Partial Text: Over the past decade, unprecedented progress has been made in reducing malaria morbidity and mortality . However, growing resistance to the first-line treatment for P. falciparum malaria, artemisinin-based combination therapies (ACTs), and the insecticides used to suppress mosquito vectors threaten the sustainability of recent gains in malaria control and longer-term prospects for elimination.
The findings presented in this paper result from an extensive literature review of published and unpublished materials and the deliberations of the 2015 malERA Refresh Consultative Panel on Insecticide and Drug Resistance. Electronic databases were systematically searched for published literature between January 1, 2010, and November 2, 2015, without language limitations. Panellists were invited to recommend additional literature. A 2-day workshop was held with the majority of the panel members, including specialists from basic science and product development, field researchers, and WHO representatives. The panel broke into 2 working groups to identify the problems that need to be solved in insecticide and drug resistance and what research is needed to address these problems. Each group fed back to the plenary session, in which further robust discussions and input occurred. This helped refine the opportunities and gap areas in which research is needed. The final findings were arrived at with input from all panellists and several iterations of the manuscript.

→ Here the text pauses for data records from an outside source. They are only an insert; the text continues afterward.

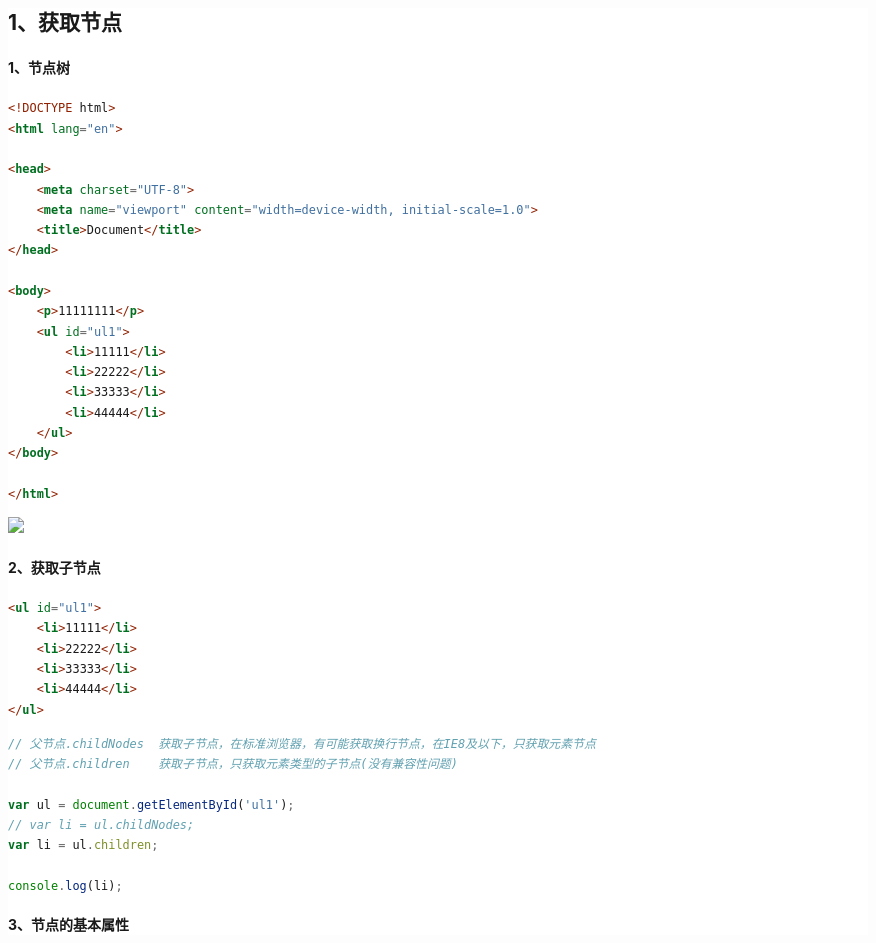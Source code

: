 ## 1、获取节点

#### 1、节点树

```html
<!DOCTYPE html>
<html lang="en">

<head>
    <meta charset="UTF-8">
    <meta name="viewport" content="width=device-width, initial-scale=1.0">
    <title>Document</title>
</head>

<body>
    <p>11111111</p>
    <ul id="ul1">
        <li>11111</li>
        <li>22222</li>
        <li>33333</li>
        <li>44444</li>
    </ul>
</body>

</html>
```

![](D:\1009\day09\2笔记\图片1.png)



#### 2、获取子节点

```html
<ul id="ul1">
    <li>11111</li>
    <li>22222</li>
    <li>33333</li>
    <li>44444</li>
</ul>
```

```js
// 父节点.childNodes  获取子节点，在标准浏览器，有可能获取换行节点，在IE8及以下，只获取元素节点
// 父节点.children    获取子节点，只获取元素类型的子节点(没有兼容性问题)

var ul = document.getElementById('ul1');
// var li = ul.childNodes;
var li = ul.children;

console.log(li);
```

#### 3、节点的基本属性
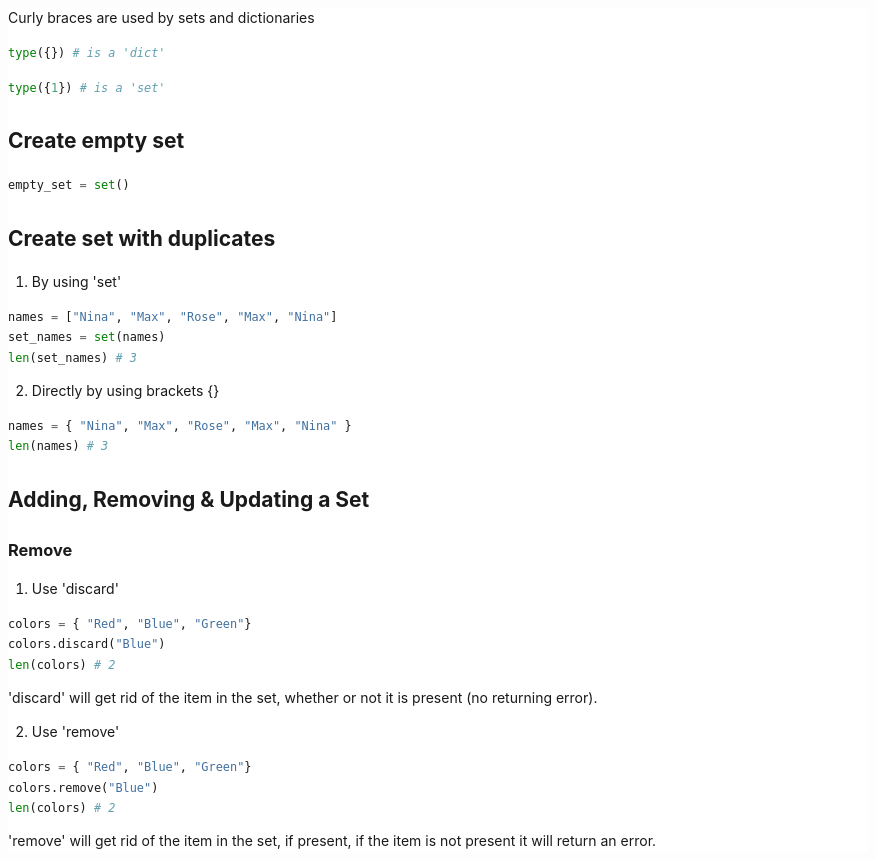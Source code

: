 Curly braces are used by sets and dictionaries

```python
type({}) # is a 'dict'
```

```python
type({1}) # is a 'set'
```

## Create empty set

```python
empty_set = set()
```

## Create set with duplicates

1. By using 'set'

```python
names = ["Nina", "Max", "Rose", "Max", "Nina"]
set_names = set(names)
len(set_names) # 3
```

2. Directly by using brackets {}

```python
names = { "Nina", "Max", "Rose", "Max", "Nina" }
len(names) # 3
```

## Adding, Removing & Updating a Set

### Remove

1. Use 'discard'

```python
colors = { "Red", "Blue", "Green"}
colors.discard("Blue")
len(colors) # 2
```

'discard' will get rid of the item in the set, whether or not it is present (no returning error).

2. Use 'remove'

```python
colors = { "Red", "Blue", "Green"}
colors.remove("Blue")
len(colors) # 2
```

'remove' will get rid of the item in the set, if present, if the item is not present it will return an error.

Resistance is an inevitable consequence of drug and insecticide treatment, but the malaria community as a whole has repeatedly failed to respond to this issue in a proactive way. Programme and policy decisions should be based on comprehensive resistance data, and this should be coupled with improved efforts to understand the complex biological processes that select for resistant phenotypes. The tools to surmount resistance are limited and little is known about the most effective resistance management measures, so new therapeutics and vector control products should have a clear route to market and be carefully implemented and evaluated to optimise the choice of interventions. Multidrug and insecticide regimens are not unique to malaria control and other disease systems such as HIV , tuberculosis , and agricultural pest control  offer important insights into the management of insecticide- and drug-based approaches. The malaria community must learn from other disease groups and industries and heed the lessons of the past or risk further erosion of the malaria elimination agenda as renewed efforts are undermined by resistance.